On Confessional Life
Posted by John Ng on / 0 Comments
As a high act of worship, the congregants stand to recite the liturgy of confession. I too stand and mouth those generic words out loud: . . . we confess that we have been unfaithful . . . we have worshipped other gods . . . we have served our own self-interest. . . . Afterwards, the pastor offers an assurance of pardon from God, so we can enter worship. To ritualistically pray a collective confession is relatively easy, if not innocuous. But the Bible trains us to take confession seriously: I acknowledged my sin to you, and I did not cover my iniquity; I said, ‘I will confess my transgressions to the Lord. (Psalm 32) Augustine, a thousand years before Descartes’ “I think, therefore I am,” posits a greater apodictic existentialism: fallor ergo sum – I err, therefore I am. We take confession seriously because we take our sins seriously. A confessional life is a significant discipline of religious life because we humans all share a flawed nature.
In that flawed human nature, we are also trained to confess our sins before others. To cope with our infirmities and maladies, the Bible counsels: confess your sins to one another and pray for one another, that you may be healed. (James 5) In “Life Together,” Bonhoeffer concurs that a person without confessions is alone in his loneliness. But when a person confesses her sins before others, she enters her community’s healing forgiveness and acceptance. Our confessional life experiences the presence of God in the presence of others.

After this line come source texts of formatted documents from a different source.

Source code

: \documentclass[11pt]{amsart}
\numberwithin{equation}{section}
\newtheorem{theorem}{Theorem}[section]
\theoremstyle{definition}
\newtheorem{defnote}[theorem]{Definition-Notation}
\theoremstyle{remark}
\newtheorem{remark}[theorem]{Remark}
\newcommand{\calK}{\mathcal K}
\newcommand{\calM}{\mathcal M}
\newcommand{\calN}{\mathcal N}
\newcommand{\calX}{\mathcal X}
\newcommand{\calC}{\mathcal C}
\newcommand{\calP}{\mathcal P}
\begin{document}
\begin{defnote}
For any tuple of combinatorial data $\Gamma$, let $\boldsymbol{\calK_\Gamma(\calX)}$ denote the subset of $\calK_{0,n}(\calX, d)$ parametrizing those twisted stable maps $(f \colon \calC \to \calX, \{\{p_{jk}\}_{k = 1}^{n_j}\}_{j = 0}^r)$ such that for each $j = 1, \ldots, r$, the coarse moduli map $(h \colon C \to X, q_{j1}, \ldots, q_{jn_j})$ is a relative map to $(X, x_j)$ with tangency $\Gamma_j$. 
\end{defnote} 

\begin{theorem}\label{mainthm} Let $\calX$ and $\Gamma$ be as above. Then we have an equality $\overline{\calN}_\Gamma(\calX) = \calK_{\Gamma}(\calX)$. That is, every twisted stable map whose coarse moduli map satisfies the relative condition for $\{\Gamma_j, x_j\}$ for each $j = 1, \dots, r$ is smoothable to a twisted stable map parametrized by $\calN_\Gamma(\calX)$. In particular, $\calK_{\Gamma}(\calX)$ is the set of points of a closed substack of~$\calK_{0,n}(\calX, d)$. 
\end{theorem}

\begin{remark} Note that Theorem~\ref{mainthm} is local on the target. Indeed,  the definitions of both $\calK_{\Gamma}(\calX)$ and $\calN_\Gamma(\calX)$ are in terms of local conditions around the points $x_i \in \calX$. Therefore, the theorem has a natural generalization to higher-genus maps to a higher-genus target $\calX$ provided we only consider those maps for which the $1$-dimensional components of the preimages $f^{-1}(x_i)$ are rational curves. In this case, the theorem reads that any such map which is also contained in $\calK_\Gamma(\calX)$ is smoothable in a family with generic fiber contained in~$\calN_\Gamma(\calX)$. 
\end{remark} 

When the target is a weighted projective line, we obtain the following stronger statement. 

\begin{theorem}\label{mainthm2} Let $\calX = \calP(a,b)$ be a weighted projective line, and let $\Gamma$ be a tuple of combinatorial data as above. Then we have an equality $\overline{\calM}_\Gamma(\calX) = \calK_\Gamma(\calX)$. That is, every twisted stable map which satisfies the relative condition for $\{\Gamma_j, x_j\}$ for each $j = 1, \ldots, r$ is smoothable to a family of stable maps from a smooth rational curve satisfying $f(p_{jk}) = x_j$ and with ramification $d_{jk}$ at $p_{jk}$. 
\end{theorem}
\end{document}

Liturgical confession may be relatively easy, but a deliberate self-confession is excruciatingly not. Many things can go awry. How much to reveal and what to conceal, the balance between transparency and social propriety, that divide between emotive sensibility and discursive verbiage are nagging cautions. Besides, not everyone in the group has the sufficient maturity, empathy or humility to hear our confession. Some will disapprove, reject or criticize us, worst, counsel us. Yet, as vulnerable as self-confession is, there is no better way to a more meaningful one another. To truly experience life together, unctuous spirituality must give way to the vulnerability of self-confession. Living with others requires it. When with one another, to draw near, we confess: I have erred. . . I need help. . . I am wrong. . . I am sorry. . . I don’t know.
Self-confessional before others is difficult. We prefer an easier form of confession. I call it our other-confessional. (Words like gossip, insinuation, criticism, rumor, ridicule make good synonyms) Unlike self-confessional, other-confessional is mindlessly intuitive, weirdly enjoyable, and fraudulently self-validating. Perhaps that is why we all have been there and done that. When with others we tendentiously relish out loud others’ sins. Masked behind disingenuous guises, we confess others’ annoying personality traits, stupid life choices, unhealthful behaviors, inadequate sociability, broken relationships, embarrassing malfeasance and dark secrets. To this deformed confessional life, Jesus draws a ludicrous image of a silly man who walks around with a large log protruding out of his eye, all the while calling a critical attention to a small speck in someone else’s eye. Fool, Jesus scolds, first, deal with your debilitating large log, then perhaps you will see more clearly others’ needs. (Luke 6)
Before God and in community, a confessional life is a grace-filled work of spiritual formation. It is a social holiness that completes our belonging with others. Other-confessional egregiously aggrieves others and shoves them away. It is always counter-communal. Self-confessional draws us closer to one another, and to God. The last bastion of self-righteousness, self-deception and self-validation is despoiled by self-confession. It agrees with others – I err, therefore I am.